Tech misuse can be better addressed through:
Filtered networks
Teacher supervision
Digital citizenship education
Clear consequences for violations
Teacher misconduct can be addressed through:
Screening and background checks
Mandatory training
Clear policies and codes of conduct
Swift reporting and enforcement
Neither problem requires “burning down the house to fix a broken beam.”
Claim #2: “It takes over 23 minutes to refocus after checking a smartphone.”
This figure is often attributed to a University of California study and used to argue for removing smartphones from classrooms (6). But, the original research looked very different from the way it’s often presented:
It didn’t involve smartphones, only desktop computers and instant messaging.
Participants were adults, not students.
The setting was a workplace, not a classroom.
Productivity was measured on job tasks, not school assignments.
The “23 minutes” was an average, influenced by task type and complexity.
There is credible research showing that digital devices can be distracting (7)(8)(9)(10)(11), but it’s important to base classroom policy on studies that actually reflect classroom realities (12)(13), not extrapolated data from adult office workers.
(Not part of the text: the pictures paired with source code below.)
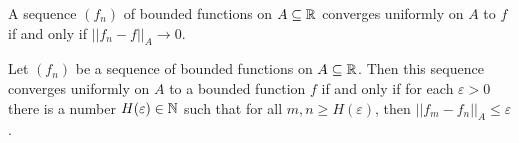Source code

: \begin{lemma}
	A sequence $(f_n)$ of bounded functions on $A\subseteq \mathbb{R}$ converges uniformly on $A$ to $f$ if and only if $||f_n - f||_A \to 0$.
\end{lemma}

\begin{theorem}
	Let $(f_n)$ be a sequence of bounded functions on $A \subseteq \mathbb{R}$. Then this sequence converges uniformly on $A$ to a bounded function $f$ if and only if for each $\varepsilon>0$ there is a number $H(\varepsilon) \in \mathbb{N}$ such that for all $m,n\geq H(\varepsilon)$, then $||f_m-f_n||_A \leq \varepsilon$.
\end{theorem}
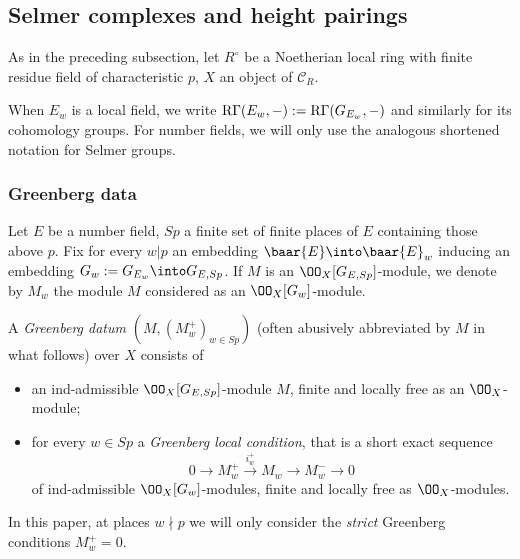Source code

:\subsection{Selmer complexes and height pairings}\label{sec: sel} As in the preceding subsection, let $R^{\circ}$ be a Noetherian local ring  with finite residue field  of characteristic $p$,  $X$ an object of $\mathscr{C}_{R}$.

When $E_{w}$ is a local field, we write ${\rm R}\Gamma(E_{w}, -):= {\rm R}\Gamma(G_{E_{w}}, -)$ and similarly for its cohomology groups. For number fields, we will only use the analogous shortened notation for Selmer groups.
\subsubsection{Greenberg data} Let $E$ be a number field, $Sp$  a finite set of finite places of $E$ containing those above $p$.
 Fix for every $w\vert p$ an embedding $\baar{E}\into\baar{ E}_{{w}}$ inducing an embedding $G_{w}:=G_{E_{w}}\into G_{E, Sp}$.
 If $M$ is an $\OO_{X}[G_{E, Sp}]$-module, we   denote by $M_{w}$ the module $M$ considered as an $\OO_{X}[G_{w}]$-module.

 \begin{defi}
\notready\label{grbg datum} A  \emph{Greenberg datum}   $ ( M, (M_{w}^{+})_{w\in  Sp})$ (often abusively abbreviated by $M$ in what follows)  over $X$ consists of
 \begin{itemize}
 \item an ind-admissible  $\OO_{X}[G_{E, Sp}]$-module $M$,   finite and locally free  as an $\OO_{X}$-module;
 \item  for every $w\in Sp$ a \emph{Greenberg local condition}, that is  a short exact sequence $$ 0 \to M_{w}^{+}\stackrel{i_{w}^{+}}{\to} M_{w}\to M_{w}^{-}\to 0$$
of ind-admissible $\OO_{X}[G_{w}]$-modules,  finite and locally free as $\OO_{X}$-modules.
 \end{itemize}
 \end{defi}
 In this paper, at places $w \nmid p$ we will only consider the \emph{strict} Greenberg conditions $M_{w}^{+}=0$.
















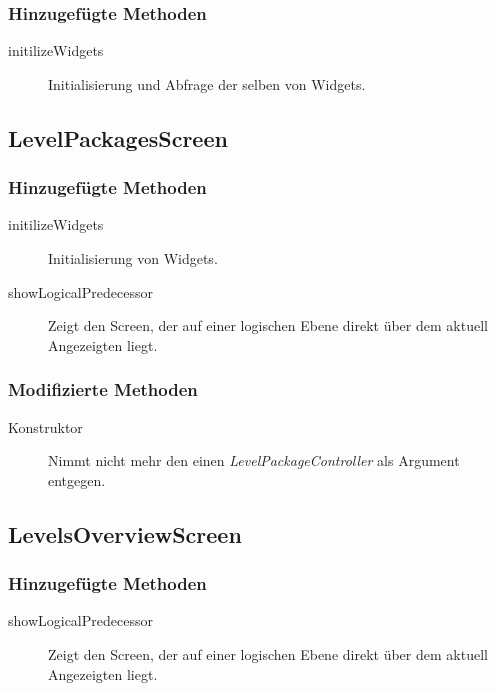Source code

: \subsubsection{Hinzugefügte Methoden}
\begin{description}
\item[initilizeWidgets]
Initialisierung und Abfrage der selben von Widgets.

\end{description}



\subsection{LevelPackagesScreen}

\subsubsection{Hinzugefügte Methoden}
\begin{description}
\item[initilizeWidgets]
Initialisierung von Widgets.
\item[showLogicalPredecessor]
Zeigt den Screen, der auf einer logischen Ebene direkt über dem aktuell Angezeigten liegt.

\end{description}

\subsubsection{Modifizierte Methoden}
\begin{description}
\item[Konstruktor]
Nimmt nicht mehr den einen \emph{LevelPackageController} als Argument entgegen.

\end{description}


\subsection{LevelsOverviewScreen}
\subsubsection{Hinzugefügte Methoden}
\begin{description}
\item[showLogicalPredecessor]
Zeigt den Screen, der auf einer logischen Ebene direkt über dem aktuell Angezeigten liegt.

\end{description}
Otherwise, we risk creating policies that don’t match the environment they’re supposed to improve.
No one denies that inappropriate device use in schools is a real issue. But when statistics are misrepresented to push an agenda, whether that agenda is “ban all tech” or “allow unfettered use”, the result is often reactionary policy instead of thoughtful, balanced solutions.
When we set policy based on the most extreme incidents or selectively presented numbers, we create “do something now” rules that may fail to solve the problem and can make cooperation between parents, schools, and students harder.
Safety and opportunity are not opposing goals. The aim should be to manage risks responsibly while preparing students for a world where technology is not optional. That means:
Honest statistics
Full context for data
Solutions that protect students without handicapping their future skills
Misuse of technology by a small percentage of students is a concern. Misconduct by a small percentage of teachers is a concern. In both cases, the answer is not to remove the system entirely, but to strengthen safeguards around it.
At The White Hatter, our focus is on digital literacy, not digital fear. We address challenges honestly, understand research as it was intended, and use that knowledge to help create safer, more effective learning environments both inside and outside of the home.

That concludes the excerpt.